(Your objective): Give the data again, word for word.

***** Listed records *****

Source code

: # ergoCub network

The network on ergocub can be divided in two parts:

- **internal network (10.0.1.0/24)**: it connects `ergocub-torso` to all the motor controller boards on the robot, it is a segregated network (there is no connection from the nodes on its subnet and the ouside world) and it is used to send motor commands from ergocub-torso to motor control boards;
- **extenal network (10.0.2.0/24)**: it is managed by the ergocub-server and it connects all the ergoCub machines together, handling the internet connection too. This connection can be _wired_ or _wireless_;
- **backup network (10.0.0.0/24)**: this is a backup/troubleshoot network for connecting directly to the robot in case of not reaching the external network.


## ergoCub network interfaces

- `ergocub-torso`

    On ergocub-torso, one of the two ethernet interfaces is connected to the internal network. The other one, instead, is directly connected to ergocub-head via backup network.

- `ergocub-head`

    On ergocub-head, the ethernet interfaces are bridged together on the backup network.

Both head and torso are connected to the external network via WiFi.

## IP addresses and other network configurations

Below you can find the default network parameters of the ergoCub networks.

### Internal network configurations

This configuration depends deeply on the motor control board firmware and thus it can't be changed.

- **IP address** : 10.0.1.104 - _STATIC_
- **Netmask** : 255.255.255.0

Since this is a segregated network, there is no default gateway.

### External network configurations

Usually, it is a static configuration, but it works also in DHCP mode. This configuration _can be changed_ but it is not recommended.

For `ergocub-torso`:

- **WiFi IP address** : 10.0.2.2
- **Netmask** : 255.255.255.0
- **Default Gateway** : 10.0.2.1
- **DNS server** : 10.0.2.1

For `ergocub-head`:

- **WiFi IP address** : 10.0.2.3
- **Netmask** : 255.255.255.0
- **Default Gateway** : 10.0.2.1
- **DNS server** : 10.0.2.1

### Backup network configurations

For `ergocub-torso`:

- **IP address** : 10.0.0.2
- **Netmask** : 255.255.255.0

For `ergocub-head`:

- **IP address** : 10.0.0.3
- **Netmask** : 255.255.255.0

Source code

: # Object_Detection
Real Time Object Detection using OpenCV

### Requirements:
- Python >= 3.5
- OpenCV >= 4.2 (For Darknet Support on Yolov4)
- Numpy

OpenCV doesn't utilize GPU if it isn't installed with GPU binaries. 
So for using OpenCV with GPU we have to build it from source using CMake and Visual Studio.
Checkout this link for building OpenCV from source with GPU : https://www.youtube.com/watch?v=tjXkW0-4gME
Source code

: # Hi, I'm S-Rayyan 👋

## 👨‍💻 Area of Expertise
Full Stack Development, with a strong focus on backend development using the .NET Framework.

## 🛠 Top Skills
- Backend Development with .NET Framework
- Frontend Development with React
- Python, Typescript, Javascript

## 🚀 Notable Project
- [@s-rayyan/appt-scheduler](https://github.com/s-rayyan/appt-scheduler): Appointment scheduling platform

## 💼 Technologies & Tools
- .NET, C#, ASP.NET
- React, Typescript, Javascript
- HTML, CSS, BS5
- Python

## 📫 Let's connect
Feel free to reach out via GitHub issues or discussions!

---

*****

(Result of the exercise):
Source code

: # ergoCub network

The network on ergocub can be divided in two parts:

- **internal network (10.0.1.0/24)**: it connects `ergocub-torso` to all the motor controller boards on the robot, it is a segregated network (there is no connection from the nodes on its subnet and the ouside world) and it is used to send motor commands from ergocub-torso to motor control boards;
- **extenal network (10.0.2.0/24)**: it is managed by the ergocub-server and it connects all the ergoCub machines together, handling the internet connection too. This connection can be _wired_ or _wireless_;
- **backup network (10.0.0.0/24)**: this is a backup/troubleshoot network for connecting directly to the robot in case of not reaching the external network.


## ergoCub network interfaces

- `ergocub-torso`

    On ergocub-torso, one of the two ethernet interfaces is connected to the internal network. The other one, instead, is directly connected to ergocub-head via backup network.

- `ergocub-head`

    On ergocub-head, the ethernet interfaces are bridged together on the backup network.

Both head and torso are connected to the external network via WiFi.

## IP addresses and other network configurations

Below you can find the default network parameters of the ergoCub networks.

### Internal network configurations

This configuration depends deeply on the motor control board firmware and thus it can't be changed.

- **IP address** : 10.0.1.104 - _STATIC_
- **Netmask** : 255.255.255.0

Since this is a segregated network, there is no default gateway.

### External network configurations

Usually, it is a static configuration, but it works also in DHCP mode. This configuration _can be changed_ but it is not recommended.

For `ergocub-torso`:

- **WiFi IP address** : 10.0.2.2
- **Netmask** : 255.255.255.0
- **Default Gateway** : 10.0.2.1
- **DNS server** : 10.0.2.1

For `ergocub-head`:

- **WiFi IP address** : 10.0.2.3
- **Netmask** : 255.255.255.0
- **Default Gateway** : 10.0.2.1
- **DNS server** : 10.0.2.1

### Backup network configurations

For `ergocub-torso`:

- **IP address** : 10.0.0.2
- **Netmask** : 255.255.255.0

For `ergocub-head`:

- **IP address** : 10.0.0.3
- **Netmask** : 255.255.255.0

Source code

: # Object_Detection
Real Time Object Detection using OpenCV

### Requirements:
- Python >= 3.5
- OpenCV >= 4.2 (For Darknet Support on Yolov4)
- Numpy

OpenCV doesn't utilize GPU if it isn't installed with GPU binaries. 
So for using OpenCV with GPU we have to build it from source using CMake and Visual Studio.
Checkout this link for building OpenCV from source with GPU : https://www.youtube.com/watch?v=tjXkW0-4gME
Source code

: # Hi, I'm S-Rayyan 👋

## 👨‍💻 Area of Expertise
Full Stack Development, with a strong focus on backend development using the .NET Framework.

## 🛠 Top Skills
- Backend Development with .NET Framework
- Frontend Development with React
- Python, Typescript, Javascript

## 🚀 Notable Project
- [@s-rayyan/appt-scheduler](https://github.com/s-rayyan/appt-scheduler): Appointment scheduling platform

## 💼 Technologies & Tools
- .NET, C#, ASP.NET
- React, Typescript, Javascript
- HTML, CSS, BS5
- Python

## 📫 Let's connect
Feel free to reach out via GitHub issues or discussions!

---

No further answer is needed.